Qué difícil es adentrarse en el mundo del toro! Pero no en los misterios de la bravura o en las neuronas de quienes buscan la gloria en las entretelas de la vida y la muerte. No. Lo realmente espinoso es conocer las cuestiones más simples; ahí es donde se manifiesta en su esplendor un circuito cerrado, plagado de secretos, medias verdades, raras alianzas, dependencias extrañas y comportamientos inexplicables. Quizá, ocurra así en otros muchos escenarios del ser humano, pero en el toro es como una bocanada de sorpresa y estupor.
¿Cuáles son, por ejemplo, los planteamientos básicos de un empresario de plaza de primera categoría cuando se dispone a confeccionar una feria? ¿Por qué razón decide contratar a unas ganaderías y a otras no, y a unos toreros en detrimento del resto?
El sentido común dice que el empresario actúa en función de los gustos de sus clientes y desde el convencimiento y la esperanza de que los carteles provoquen largas colas en las taquillas. Elemental.Pero, ¿y si no es así? ¿Y si resulta que después de confeccionar una feria de figuras y toros comerciales no aumenta la venta de abonos y la plaza no se llena? Llegado el caso, habría que concluir que ha habido un error. Elemental, asimismo.
Pongamos que hablamos de la Feria de Abril de Sevilla de 2017. Un abono con tardes redondas sobre el papel, con ‘carteles remataos’, como gusta decir por aquí abajo, cuajado de primeras figuras y ganaderías de postín. Lo que se llama una buena feria de Sevilla, como es tradicional en esta tierra, ‘como se ha hecho toda la vida de Dios’.

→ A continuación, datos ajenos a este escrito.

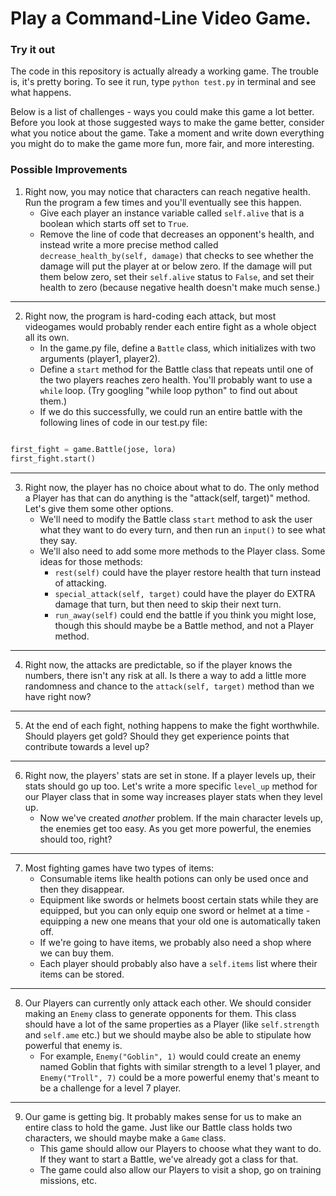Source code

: # Play a Command-Line Video Game.

### Try it out

The code in this repository is actually already a working game. The trouble is, it's pretty boring. To see it run, type `python test.py` in terminal and see what happens.

Below is a list of challenges - ways you could make this game a lot better. Before you look at those suggested ways to make the game better, consider what you notice about the game. Take a moment and write down everything you might do to make the game more fun, more fair, and more interesting.

### Possible Improvements

1. Right now, you may notice that characters can reach negative health. Run the program a few times and you'll eventually see this happen.
    * Give each player an instance variable called `self.alive` that is a boolean which starts off set to `True`.
    * Remove the line of code that decreases an opponent's health, and instead write a more precise method called `decrease_health_by(self, damage)` that checks to see whether the damage will put the player at or below zero. If the damage will put them below zero, set their `self.alive` status to `False`, and set their health to zero (because negative health doesn't make much sense.)
---

2. Right now, the program is hard-coding each attack, but most videogames would probably render each entire fight as a whole object all its own.
    * In the game.py file, define a `Battle` class, which initializes with two arguments (player1, player2).
    * Define a `start` method for the Battle class that repeats until one of the two players reaches zero health. You'll probably want to use a `while` loop. (Try googling "while loop python" to find out about them.)
    * If we do this successfully, we could run an entire battle with the following lines of code in our test.py file:
  ```python

  first_fight = game.Battle(jose, lora)
  first_fight.start()
  ```
---

3. Right now, the player has no choice about what to do. The only method a Player has that can do anything is the "attack(self, target)" method. Let's give them some other options.
    * We'll need to modify the Battle class `start` method to ask the user what they want to do every turn, and then run an `input()` to see what they say.
    * We'll also need to add some more methods to the Player class. Some ideas for those methods:
      * `rest(self)` could have the player restore health that turn instead of attacking.
      * `special_attack(self, target)` could have the player do EXTRA damage that turn, but then need to skip their next turn.
      * `run_away(self)` could end the battle if you think you might lose, though this should maybe be a Battle method, and not a Player method.
---

4. Right now, the attacks are predictable, so if the player knows the numbers, there isn't any risk at all. Is there a way to add a little more randomness and chance to the `attack(self, target)` method than we have right now?
---

5. At the end of each fight, nothing happens to make the fight worthwhile. Should players get gold? Should they get experience points that contribute towards a level up?
---

6. Right now, the players' stats are set in stone. If a player levels up, their stats should go up too. Let's write a more specific `level_up` method for our Player class that in some way increases player stats when they level up.
    * Now we've created *another* problem. If the main character levels up, the enemies get too easy. As you get more powerful, the enemies should too, right?
---

7. Most fighting games have two types of items:
    * Consumable items like health potions can only be used once and then they disappear.
    * Equipment like swords or helmets boost certain stats while they are equipped, but you can only equip one sword or helmet at a time - equipping a new one means that your old one is automatically taken off.
    * If we're going to have items, we probably also need a shop where we can buy them.
    * Each player should probably also have a `self.items` list where their items can be stored.
---

8. Our Players can currently only attack each other. We should consider making an `Enemy` class to generate opponents for them. This class should have a lot of the same properties as a Player (like `self.strength` and `self.ame` etc.) but we should maybe also be able to stipulate how powerful that enemy is.
    * For example, `Enemy("Goblin", 1)` would could create an enemy named Goblin that fights with similar strength to a level 1 player, and `Enemy("Troll", 7)` could be a more powerful enemy that's meant to be a challenge for a level 7 player.
---

9. Our game is getting big. It probably makes sense for us to make an entire class to hold the game. Just like our Battle class holds two characters, we should maybe make a `Game` class.
    * This game should allow our Players to choose what they want to do. If they want to start a Battle, we've already got a class for that.
    * The game could also allow our Players to visit a shop, go on training missions, etc.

¿Cómo es posible, pues, que si el sentido común indica que cualquier empresa debe adaptarse a los cambios sociales y a las demandas de sus clientes, los taurinos se mantengan en sus trece con la misma propuesta?

Los carteles son bonitos, sí; pero no encierran sorpresa alguna, ni sola gesta, ni una noticia ilusionante. Carteles para la satisfacción de las figurasEl empresario presenta la feria a la sociedad, y cuenta todo ufano la categoría de las combinaciones, y expresa repetidamente su deseo de que los clientes se sientan entusiasmados y acudan en masa a las taquillas.
¿Y si no es así? ¿Y si ocurre como el año pasado, y el anterior y el anterior, que el público no responde, y el ‘cemento’ de los tendidos reluce más de lo deseable?
Es el momento de la siguiente cuestión: ¿alguien ha preguntado al público si esta es la Feria de Sevilla que quiere ver? ¿Ha realizado el empresario un sondeo de opinión entre sus clientes para conocer cuáles son sus preferencias? ¿Será cierto que el aficionado o el espectador prefieren seguir pagando un dineral por ver a las cómodas figuras que acuden con nobles y febles toretes debajo del brazo, o les gustaría, en cambio, un planteamiento radicalmente diferente?
Dicho de otro modo: ¿importa al empresario el criterio de sus clientes o estos no son más que víctimas propiciatorias de los caprichos de los toreros de postín? Y otra cuestión: ¿quién importa más al empresario, las exigencias de las figuras o las ilusiones de los aficionados?

Por lo visto, no hay un valiente en un despacho que sea capaz de dar un puñetazo en la mesa, escuche al público, revolucione la feria y ofrezca una propuesta alternativa. Quizá, esa tampoco sea válida, pero si eso ocurre la solución sería, entonces, cerrar a cal y canto la Puerta del Príncipe y reconvertir la Maestranza en un museo. Pero para evitarlo hay que romper con un pasado glorioso que hoy carece de sentido.
Ojalá que la Feria de Abril de Sevilla sea un éxito sin precedentes para bien de la tauromaquia y del propio empresario. Si así no fuera, se habría perdido una nueva ocasión para cambiar la fiesta de los toros de arriba abajo, que es lo que piden los nuevos tiempos: o cambio o desaparición.